While CloudFront by default provides a certificate and a publicly accessible endpoint, it's not suited for user-facing websites. Fortunately, it's possible to host the same distribution under a domain you own with full HTTPS support.

To make this work, you'll need a certificate registered in AWS Certificate Manager (ACM). Then you can add the certificate and the custom domain to the distribution. Finally, the DNS needs to point to the CloudFront URL so that when visitors are coming to the site they go to CloudFront.

Let's see these steps!

ACM certificate

A certificate is needed not only to provide HTTPS support but for CloudFront to allow adding the custom domain. Public certificates are free to request and use.

The certificate for CloudFront must be in the us-east-1 region, and it doesn't matter in what region the distribution is created. Make sure to change to us-east-1 when you request the certificate.

During the process, you need to enter the domain first:

Then you need to verify that you own the domain. Certificates are powerful things and it's a major breach if an attacker can get one.

You can choose between DNS and email validation. The former is done by adding a CNAME record to the domain. This is the preferred way as as long as the record is in place AWS can refresh the certificate.

Email-based validation sends an email with a link to manually verify ownership. This proves that you have access to the email addresses that are associated with the domain's managers, such as hostmaster@domain. The downside of email validation is that it is a point-in-time proof and you need to manually reverify it from time-to-time.

With DNS validation, ACM provides the validation record's name and value:

Go to the domain provider, in this case it's Cloudflare, and add the record. Make sure that it is only used for DNS resolution only and is not proxied.

After some time the validation happens and the certificate's status becomes "Issued":

CloudFront custom domain

With the ACM certificate in place go back and configure the CloudFront distribution. Add the domain name to the Alternate Domain Names box, then select Custom SSL Certificate then the certificate.

By using a custom domain, CloudFront offers dedicated IP addresses for "legacy clients" for a hefty price. Make sure to not use this, there are no clients out there who need dedicated IPs.

Cloudflare CNAME config

The final step is to point the domain to the CloudFront distribution's URL. To do this, add another CNAME record, this time to the root with value of the distribution's domain. Make sure that you don't use proxying.

This seems like a trivial thing, but there are many things going on why it's possible. By the DNS standard, CNAME records can not be used for the root of the domain (example.com) only to subdomains (www.example.com). But in the case of Cloudflare, it support CNAME flattening which makes it possible to add this CNAME record.

Another complication is that Cloudflare does not support NS records on the root, so you can not make another nameserver manage this domain. You can't just add a Route53 Hosted Zone and let that resolve the CloudFront distribution's domain.

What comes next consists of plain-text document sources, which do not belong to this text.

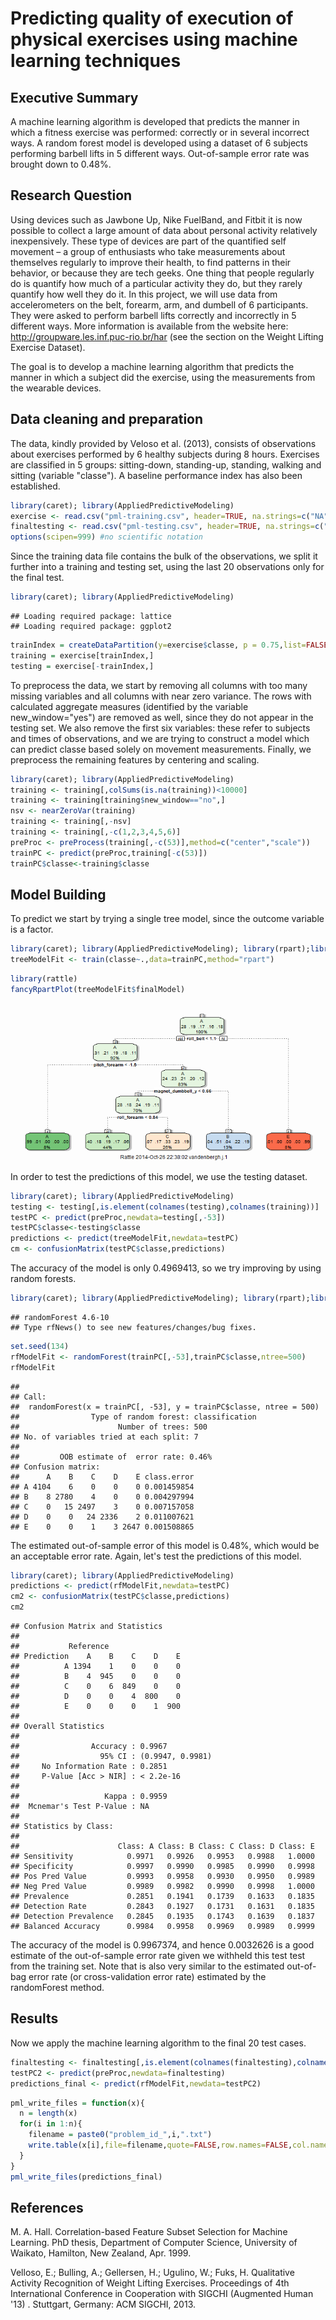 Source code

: Predicting quality of execution of physical exercises using machine learning techniques
===============================================================================

## Executive Summary

A machine learning algorithm is developed that predicts the manner in which a fitness exercise was performed: correctly or in several incorrect ways. A random forest model is developed using a dataset of 6 subjects performing barbell lifts in 5 different ways. Out-of-sample error rate was brought down to 0.48%.

## Research Question

Using devices such as Jawbone Up, Nike FuelBand, and Fitbit it is now possible to collect a large amount of data about personal activity relatively inexpensively. These type of devices are part of the quantified self movement – a group of enthusiasts who take measurements about themselves regularly to improve their health, to find patterns in their behavior, or because they are tech geeks. One thing that people regularly do is quantify how much of a particular activity they do, but they rarely quantify how well they do it. In this project, we will use data from accelerometers on the belt, forearm, arm, and dumbell of 6 participants. They were asked to perform barbell lifts correctly and incorrectly in 5 different ways. More information is available from the website here: http://groupware.les.inf.puc-rio.br/har (see the section on the Weight Lifting Exercise Dataset).

The goal is to develop a machine learning algorithm that predicts the manner in which a subject did the exercise, using the measurements from the wearable devices.


## Data cleaning and preparation

The data, kindly provided by Veloso et al. (2013), consists of observations about exercises performed by 6 healthy subjects during 8 hours. Exercises are classified in 5 groups: sitting-down, standing-up, standing, walking and sitting (variable "classe"). A baseline performance index has also been established.


```r
library(caret); library(AppliedPredictiveModeling)
exercise <- read.csv("pml-training.csv", header=TRUE, na.strings=c("NA"))
finaltesting <- read.csv("pml-testing.csv", header=TRUE, na.strings=c("NA"))
options(scipen=999) #no scientific notation
```

Since the training data file contains the bulk of the observations, we split it further into a training and testing set, using the last 20 observations only for the final test.


```r
library(caret); library(AppliedPredictiveModeling)
```

```
## Loading required package: lattice
## Loading required package: ggplot2
```

```r
trainIndex = createDataPartition(y=exercise$classe, p = 0.75,list=FALSE)
training = exercise[trainIndex,]
testing = exercise[-trainIndex,]
```

To preprocess the data, we start by removing all columns with too many missing variables and all columns with near zero variance. The rows with calculated aggregate measures (identified by the variable new_window="yes") are removed as well, since they do not appear in the testing set. We also remove the first six variables: these refer to subjects and times of observations, and we are trying to construct a model which can predict classe based solely on movement measurements. Finally, we preprocess the remaining features by centering and scaling.


```r
library(caret); library(AppliedPredictiveModeling)
training <- training[,colSums(is.na(training))<10000]
training <- training[training$new_window=="no",]
nsv <- nearZeroVar(training)
training <- training[,-nsv]
training <- training[,-c(1,2,3,4,5,6)]
preProc <- preProcess(training[,-c(53)],method=c("center","scale"))
trainPC <- predict(preProc,training[-c(53)])
trainPC$classe<-training$classe
```

## Model Building

To predict we start by trying a single tree model, since the outcome variable is a factor. 


```r
library(caret); library(AppliedPredictiveModeling); library(rpart);library(e1071)
treeModelFit <- train(classe~.,data=trainPC,method="rpart")
```


```r
library(rattle)
fancyRpartPlot(treeModelFit$finalModel)
```

![plot of chunk tree](figure/tree-1.png) 

In order to test the predictions of this model, we use the testing dataset.


```r
library(caret); library(AppliedPredictiveModeling)
testing <- testing[,is.element(colnames(testing),colnames(training))]
testPC <- predict(preProc,newdata=testing[,-53])
testPC$classe<-testing$classe
predictions <- predict(treeModelFit,newdata=testPC)
cm <- confusionMatrix(testPC$classe,predictions)
```

The accuracy of the model is only 0.4969413, so we try improving by using random forests.


```r
library(caret); library(AppliedPredictiveModeling); library(rpart);library(e1071);library(randomForest)
```

```
## randomForest 4.6-10
## Type rfNews() to see new features/changes/bug fixes.
```

```r
set.seed(134)
rfModelFit <- randomForest(trainPC[,-53],trainPC$classe,ntree=500)
rfModelFit
```

```
## 
## Call:
##  randomForest(x = trainPC[, -53], y = trainPC$classe, ntree = 500) 
##                Type of random forest: classification
##                      Number of trees: 500
## No. of variables tried at each split: 7
## 
##         OOB estimate of  error rate: 0.46%
## Confusion matrix:
##      A    B    C    D    E class.error
## A 4104    6    0    0    0 0.001459854
## B    8 2780    4    0    0 0.004297994
## C    0   15 2497    3    0 0.007157058
## D    0    0   24 2336    2 0.011007621
## E    0    0    1    3 2647 0.001508865
```

The estimated out-of-sample error of this model is 0.48%, which would be an acceptable error rate. Again, let's test the predictions of this model.


```r
library(caret); library(AppliedPredictiveModeling)
predictions <- predict(rfModelFit,newdata=testPC)
cm2 <- confusionMatrix(testPC$classe,predictions)
cm2
```

```
## Confusion Matrix and Statistics
## 
##           Reference
## Prediction    A    B    C    D    E
##          A 1394    1    0    0    0
##          B    4  945    0    0    0
##          C    0    6  849    0    0
##          D    0    0    4  800    0
##          E    0    0    0    1  900
## 
## Overall Statistics
##                                           
##                Accuracy : 0.9967          
##                  95% CI : (0.9947, 0.9981)
##     No Information Rate : 0.2851          
##     P-Value [Acc > NIR] : < 2.2e-16       
##                                           
##                   Kappa : 0.9959          
##  Mcnemar's Test P-Value : NA              
## 
## Statistics by Class:
## 
##                      Class: A Class: B Class: C Class: D Class: E
## Sensitivity            0.9971   0.9926   0.9953   0.9988   1.0000
## Specificity            0.9997   0.9990   0.9985   0.9990   0.9998
## Pos Pred Value         0.9993   0.9958   0.9930   0.9950   0.9989
## Neg Pred Value         0.9989   0.9982   0.9990   0.9998   1.0000
## Prevalence             0.2851   0.1941   0.1739   0.1633   0.1835
## Detection Rate         0.2843   0.1927   0.1731   0.1631   0.1835
## Detection Prevalence   0.2845   0.1935   0.1743   0.1639   0.1837
## Balanced Accuracy      0.9984   0.9958   0.9969   0.9989   0.9999
```

The accuracy of the model is 0.9967374, and hence 0.0032626 is a good estimate of the out-of-sample error rate given we withheld this test test from the training set. Note that is also very similar to the estimated out-of-bag error rate (or cross-validation error rate) estimated by the randomForest method.

## Results

Now we apply the machine learning algorithm to the final 20 test cases.


```r
finaltesting <- finaltesting[,is.element(colnames(finaltesting),colnames(training))]
testPC2 <- predict(preProc,newdata=finaltesting)
predictions_final <- predict(rfModelFit,newdata=testPC2)
```


```r
pml_write_files = function(x){
  n = length(x)
  for(i in 1:n){
    filename = paste0("problem_id_",i,".txt")
    write.table(x[i],file=filename,quote=FALSE,row.names=FALSE,col.names=FALSE)
  }
}
pml_write_files(predictions_final)
```


## References

M. A. Hall. Correlation-based Feature Subset Selection
for Machine Learning. PhD thesis, Department of
Computer Science, University of Waikato, Hamilton,
New Zealand, Apr. 1999.

Velloso, E.; Bulling, A.; Gellersen, H.; Ugulino, W.; Fuks, H. Qualitative Activity Recognition of Weight Lifting Exercises. Proceedings of 4th International Conference in Cooperation with SIGCHI (Augmented Human '13) . Stuttgart, Germany: ACM SIGCHI, 2013.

But these problems only affect the root domain (example.com) and not subdomains. It is perfectly fine to add a CNAME to a subdomain, such as www.example.com.

And why not use proxying?

CloudFront already provides a global distribution network, so there is not much benefit in routing all traffic through Cloudflare's network too. And it might bring complications down the road.

Result

With all these setup, opening the custom domain in the browser shows that it works:

It might take some time for the DNS to update everywhere, but it should happen eventually. It usually helps to clear the browser's DNS cache. In chrome, go to chrome://net-internals, select DNS, then click on the "Clear host cache" button.

Inspecting the certificate, the "Issued By" block shows that it is from Amazon:

Now you have a CloudFront distribution on a custom domain.